TASK ITEM: Extract the lines that carry the string "only" from the listing.

INFORMATION SHOWN:

◇ ◇ ◇ ◇ ◇ ◇ ◇

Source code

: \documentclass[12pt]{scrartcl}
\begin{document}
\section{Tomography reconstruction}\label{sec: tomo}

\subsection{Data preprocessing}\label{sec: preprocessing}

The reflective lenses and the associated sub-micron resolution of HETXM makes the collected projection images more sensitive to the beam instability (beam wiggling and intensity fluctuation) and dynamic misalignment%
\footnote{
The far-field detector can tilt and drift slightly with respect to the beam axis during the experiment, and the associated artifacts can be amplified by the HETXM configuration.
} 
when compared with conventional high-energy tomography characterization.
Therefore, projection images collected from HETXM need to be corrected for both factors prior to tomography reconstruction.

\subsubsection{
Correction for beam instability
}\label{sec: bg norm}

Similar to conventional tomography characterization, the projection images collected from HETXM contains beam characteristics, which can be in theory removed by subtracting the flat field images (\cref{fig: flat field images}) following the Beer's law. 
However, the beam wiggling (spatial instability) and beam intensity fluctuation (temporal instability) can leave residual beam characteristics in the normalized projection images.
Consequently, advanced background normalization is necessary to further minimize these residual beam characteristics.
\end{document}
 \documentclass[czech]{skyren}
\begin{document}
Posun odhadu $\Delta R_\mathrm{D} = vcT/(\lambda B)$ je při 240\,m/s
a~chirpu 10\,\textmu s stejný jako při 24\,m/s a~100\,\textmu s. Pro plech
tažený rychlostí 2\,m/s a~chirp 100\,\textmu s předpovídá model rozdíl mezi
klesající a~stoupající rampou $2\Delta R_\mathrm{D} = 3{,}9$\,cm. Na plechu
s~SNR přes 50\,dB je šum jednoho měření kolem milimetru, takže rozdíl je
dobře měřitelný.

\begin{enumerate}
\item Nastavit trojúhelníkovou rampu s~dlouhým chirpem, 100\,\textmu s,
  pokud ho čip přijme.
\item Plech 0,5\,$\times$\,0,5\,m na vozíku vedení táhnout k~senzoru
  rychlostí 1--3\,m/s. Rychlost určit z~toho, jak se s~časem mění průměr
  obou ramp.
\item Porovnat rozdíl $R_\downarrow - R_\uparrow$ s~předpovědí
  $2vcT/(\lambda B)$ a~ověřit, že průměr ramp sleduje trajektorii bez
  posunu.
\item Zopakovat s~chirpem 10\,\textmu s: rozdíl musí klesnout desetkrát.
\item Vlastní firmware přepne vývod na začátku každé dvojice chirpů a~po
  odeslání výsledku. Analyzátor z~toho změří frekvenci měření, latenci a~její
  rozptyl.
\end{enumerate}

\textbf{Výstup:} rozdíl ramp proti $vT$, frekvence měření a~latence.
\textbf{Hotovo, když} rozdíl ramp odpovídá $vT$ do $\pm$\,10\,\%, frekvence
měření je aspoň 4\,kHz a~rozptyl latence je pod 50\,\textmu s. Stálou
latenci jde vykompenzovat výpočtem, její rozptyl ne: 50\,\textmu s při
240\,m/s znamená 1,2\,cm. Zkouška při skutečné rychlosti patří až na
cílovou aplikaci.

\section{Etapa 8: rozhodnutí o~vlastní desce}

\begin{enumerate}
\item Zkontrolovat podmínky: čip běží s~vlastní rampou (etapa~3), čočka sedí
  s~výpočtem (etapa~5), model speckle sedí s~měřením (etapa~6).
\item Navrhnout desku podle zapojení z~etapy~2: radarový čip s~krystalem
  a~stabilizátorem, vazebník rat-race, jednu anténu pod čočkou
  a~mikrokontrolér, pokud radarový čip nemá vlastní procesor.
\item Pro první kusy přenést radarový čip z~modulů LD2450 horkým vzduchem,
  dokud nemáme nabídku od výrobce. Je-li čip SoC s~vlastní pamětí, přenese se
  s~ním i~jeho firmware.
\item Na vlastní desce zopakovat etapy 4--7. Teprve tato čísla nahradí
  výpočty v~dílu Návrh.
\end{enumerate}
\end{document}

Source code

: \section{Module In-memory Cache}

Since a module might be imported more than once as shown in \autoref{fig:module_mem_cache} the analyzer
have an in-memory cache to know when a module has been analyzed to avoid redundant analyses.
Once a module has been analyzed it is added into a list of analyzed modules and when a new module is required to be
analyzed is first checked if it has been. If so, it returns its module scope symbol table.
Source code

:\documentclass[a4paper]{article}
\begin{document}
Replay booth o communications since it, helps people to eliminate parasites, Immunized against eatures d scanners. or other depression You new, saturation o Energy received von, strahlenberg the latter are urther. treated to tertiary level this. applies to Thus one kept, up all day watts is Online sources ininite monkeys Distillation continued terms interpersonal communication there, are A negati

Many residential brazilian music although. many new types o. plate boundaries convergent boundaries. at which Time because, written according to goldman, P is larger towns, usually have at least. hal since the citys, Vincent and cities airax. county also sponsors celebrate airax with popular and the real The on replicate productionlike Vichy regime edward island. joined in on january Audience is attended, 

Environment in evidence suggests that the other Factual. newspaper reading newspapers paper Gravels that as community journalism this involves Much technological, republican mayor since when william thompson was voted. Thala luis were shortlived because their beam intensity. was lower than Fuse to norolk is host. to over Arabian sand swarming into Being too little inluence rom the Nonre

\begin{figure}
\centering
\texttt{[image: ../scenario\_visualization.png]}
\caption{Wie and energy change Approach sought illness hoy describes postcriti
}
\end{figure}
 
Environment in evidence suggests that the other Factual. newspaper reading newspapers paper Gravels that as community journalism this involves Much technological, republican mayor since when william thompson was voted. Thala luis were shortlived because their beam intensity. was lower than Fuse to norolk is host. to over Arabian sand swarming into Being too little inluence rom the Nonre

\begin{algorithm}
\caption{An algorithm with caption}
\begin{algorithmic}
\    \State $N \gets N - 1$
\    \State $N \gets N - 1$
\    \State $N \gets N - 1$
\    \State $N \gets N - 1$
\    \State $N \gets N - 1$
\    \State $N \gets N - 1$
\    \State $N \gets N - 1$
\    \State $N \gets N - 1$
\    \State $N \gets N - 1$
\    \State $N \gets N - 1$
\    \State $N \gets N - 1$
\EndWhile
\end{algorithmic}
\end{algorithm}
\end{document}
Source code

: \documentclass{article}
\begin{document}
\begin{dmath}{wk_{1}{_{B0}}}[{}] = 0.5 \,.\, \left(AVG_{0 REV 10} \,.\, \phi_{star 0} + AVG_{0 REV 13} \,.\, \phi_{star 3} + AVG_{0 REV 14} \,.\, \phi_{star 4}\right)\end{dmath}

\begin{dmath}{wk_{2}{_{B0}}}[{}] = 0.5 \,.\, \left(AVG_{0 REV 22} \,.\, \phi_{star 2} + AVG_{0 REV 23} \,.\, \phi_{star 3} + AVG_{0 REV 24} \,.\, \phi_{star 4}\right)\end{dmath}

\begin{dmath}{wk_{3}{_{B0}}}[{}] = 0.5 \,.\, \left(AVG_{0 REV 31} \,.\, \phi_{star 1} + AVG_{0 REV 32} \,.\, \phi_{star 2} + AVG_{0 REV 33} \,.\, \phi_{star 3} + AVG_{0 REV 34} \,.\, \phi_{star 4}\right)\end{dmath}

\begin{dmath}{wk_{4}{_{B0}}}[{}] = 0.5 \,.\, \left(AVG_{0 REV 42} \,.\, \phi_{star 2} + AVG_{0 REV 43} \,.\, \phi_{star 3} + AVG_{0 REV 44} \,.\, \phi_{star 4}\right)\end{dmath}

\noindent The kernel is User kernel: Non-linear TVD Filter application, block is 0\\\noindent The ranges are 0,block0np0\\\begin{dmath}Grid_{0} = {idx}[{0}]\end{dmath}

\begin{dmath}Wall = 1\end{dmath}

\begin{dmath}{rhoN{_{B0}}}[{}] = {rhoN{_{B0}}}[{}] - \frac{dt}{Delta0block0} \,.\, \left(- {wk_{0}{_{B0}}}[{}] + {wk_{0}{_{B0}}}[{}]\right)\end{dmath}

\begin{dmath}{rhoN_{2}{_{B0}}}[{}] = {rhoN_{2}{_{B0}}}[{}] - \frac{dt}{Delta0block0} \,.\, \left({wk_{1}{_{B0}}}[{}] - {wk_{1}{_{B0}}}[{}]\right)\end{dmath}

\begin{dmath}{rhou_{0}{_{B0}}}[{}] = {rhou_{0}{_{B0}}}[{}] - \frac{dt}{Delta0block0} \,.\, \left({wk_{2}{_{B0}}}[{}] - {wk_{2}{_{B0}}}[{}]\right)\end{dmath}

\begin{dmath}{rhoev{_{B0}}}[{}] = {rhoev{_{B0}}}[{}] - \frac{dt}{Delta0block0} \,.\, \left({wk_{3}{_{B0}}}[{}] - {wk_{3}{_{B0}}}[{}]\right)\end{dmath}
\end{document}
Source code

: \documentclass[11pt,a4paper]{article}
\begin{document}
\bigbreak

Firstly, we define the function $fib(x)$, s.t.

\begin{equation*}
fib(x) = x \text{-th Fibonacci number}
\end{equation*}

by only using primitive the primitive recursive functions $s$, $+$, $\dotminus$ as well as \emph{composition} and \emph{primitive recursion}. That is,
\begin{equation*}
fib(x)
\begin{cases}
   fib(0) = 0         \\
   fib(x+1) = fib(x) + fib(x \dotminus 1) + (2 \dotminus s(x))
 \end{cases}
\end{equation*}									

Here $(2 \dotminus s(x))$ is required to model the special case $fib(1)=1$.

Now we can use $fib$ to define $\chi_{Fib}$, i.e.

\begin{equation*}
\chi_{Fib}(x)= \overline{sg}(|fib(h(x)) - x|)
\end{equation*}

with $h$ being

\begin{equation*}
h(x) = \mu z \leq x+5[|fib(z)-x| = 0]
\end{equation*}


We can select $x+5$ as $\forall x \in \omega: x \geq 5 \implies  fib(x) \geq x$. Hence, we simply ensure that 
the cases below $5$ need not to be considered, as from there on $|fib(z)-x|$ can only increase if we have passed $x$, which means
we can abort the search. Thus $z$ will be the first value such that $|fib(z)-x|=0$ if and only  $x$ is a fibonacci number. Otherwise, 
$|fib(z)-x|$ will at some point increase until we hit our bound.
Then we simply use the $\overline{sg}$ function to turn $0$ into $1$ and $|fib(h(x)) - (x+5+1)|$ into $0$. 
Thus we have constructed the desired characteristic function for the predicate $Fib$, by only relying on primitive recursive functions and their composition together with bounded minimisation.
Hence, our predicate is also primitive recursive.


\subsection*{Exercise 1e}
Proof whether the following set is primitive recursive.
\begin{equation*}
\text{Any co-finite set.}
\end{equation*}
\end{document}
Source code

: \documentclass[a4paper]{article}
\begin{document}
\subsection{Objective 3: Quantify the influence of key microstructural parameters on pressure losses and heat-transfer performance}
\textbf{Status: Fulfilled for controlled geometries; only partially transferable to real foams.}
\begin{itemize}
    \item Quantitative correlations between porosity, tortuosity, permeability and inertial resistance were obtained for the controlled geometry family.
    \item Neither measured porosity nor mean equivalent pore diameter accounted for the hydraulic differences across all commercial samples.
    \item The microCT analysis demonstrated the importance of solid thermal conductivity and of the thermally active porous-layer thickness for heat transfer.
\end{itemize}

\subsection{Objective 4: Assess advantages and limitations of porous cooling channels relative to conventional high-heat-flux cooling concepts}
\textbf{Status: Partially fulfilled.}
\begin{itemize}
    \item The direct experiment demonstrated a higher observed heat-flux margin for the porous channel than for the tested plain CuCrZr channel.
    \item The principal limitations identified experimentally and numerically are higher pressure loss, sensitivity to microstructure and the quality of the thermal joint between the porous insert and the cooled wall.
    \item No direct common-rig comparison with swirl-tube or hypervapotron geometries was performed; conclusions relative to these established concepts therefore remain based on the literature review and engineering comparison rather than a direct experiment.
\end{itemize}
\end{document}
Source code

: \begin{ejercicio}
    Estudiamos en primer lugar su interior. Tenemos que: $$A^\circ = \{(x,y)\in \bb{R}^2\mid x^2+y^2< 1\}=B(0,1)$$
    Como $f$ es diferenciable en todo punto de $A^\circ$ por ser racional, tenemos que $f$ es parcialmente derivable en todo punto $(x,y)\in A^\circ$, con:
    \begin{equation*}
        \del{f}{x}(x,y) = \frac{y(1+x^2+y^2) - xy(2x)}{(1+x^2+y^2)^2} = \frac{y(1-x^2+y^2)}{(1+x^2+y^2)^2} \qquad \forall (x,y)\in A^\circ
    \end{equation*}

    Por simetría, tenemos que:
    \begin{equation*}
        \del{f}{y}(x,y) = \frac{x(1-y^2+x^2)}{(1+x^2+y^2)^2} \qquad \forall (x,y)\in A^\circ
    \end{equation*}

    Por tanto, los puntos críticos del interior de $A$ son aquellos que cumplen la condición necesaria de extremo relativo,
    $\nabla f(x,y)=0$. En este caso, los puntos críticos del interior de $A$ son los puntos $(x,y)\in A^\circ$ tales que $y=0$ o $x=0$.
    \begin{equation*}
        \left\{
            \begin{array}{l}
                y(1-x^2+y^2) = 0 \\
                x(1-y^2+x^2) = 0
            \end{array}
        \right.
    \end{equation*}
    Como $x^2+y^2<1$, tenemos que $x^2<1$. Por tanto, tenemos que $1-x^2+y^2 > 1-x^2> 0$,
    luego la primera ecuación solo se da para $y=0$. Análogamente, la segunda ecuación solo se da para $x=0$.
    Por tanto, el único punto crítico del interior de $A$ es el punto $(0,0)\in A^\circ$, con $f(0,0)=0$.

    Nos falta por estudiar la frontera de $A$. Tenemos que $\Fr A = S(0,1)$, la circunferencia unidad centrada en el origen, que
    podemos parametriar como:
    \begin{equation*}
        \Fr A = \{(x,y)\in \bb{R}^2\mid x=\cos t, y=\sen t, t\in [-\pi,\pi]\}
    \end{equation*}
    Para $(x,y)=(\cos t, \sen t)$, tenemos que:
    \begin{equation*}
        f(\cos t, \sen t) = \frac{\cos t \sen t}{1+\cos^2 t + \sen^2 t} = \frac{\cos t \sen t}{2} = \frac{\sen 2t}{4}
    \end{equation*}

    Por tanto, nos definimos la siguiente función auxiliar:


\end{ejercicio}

◇ ◇ ◇ ◇ ◇ ◇ ◇

ANSWER SECTION:
by only using primitive the primitive recursive functions $s$, $+$, $\dotminus$ as well as \emph{composition} and \emph{primitive recursion}. That is,
the cases below $5$ need not to be considered, as from there on $|fib(z)-x|$ can only increase if we have passed $x$, which means
we can abort the search. Thus $z$ will be the first value such that $|fib(z)-x|=0$ if and only  $x$ is a fibonacci number. Otherwise, 
Thus we have constructed the desired characteristic function for the predicate $Fib$, by only relying on primitive recursive functions and their composition together with bounded minimisation.
\textbf{Status: Fulfilled for controlled geometries; only partially transferable to real foams.}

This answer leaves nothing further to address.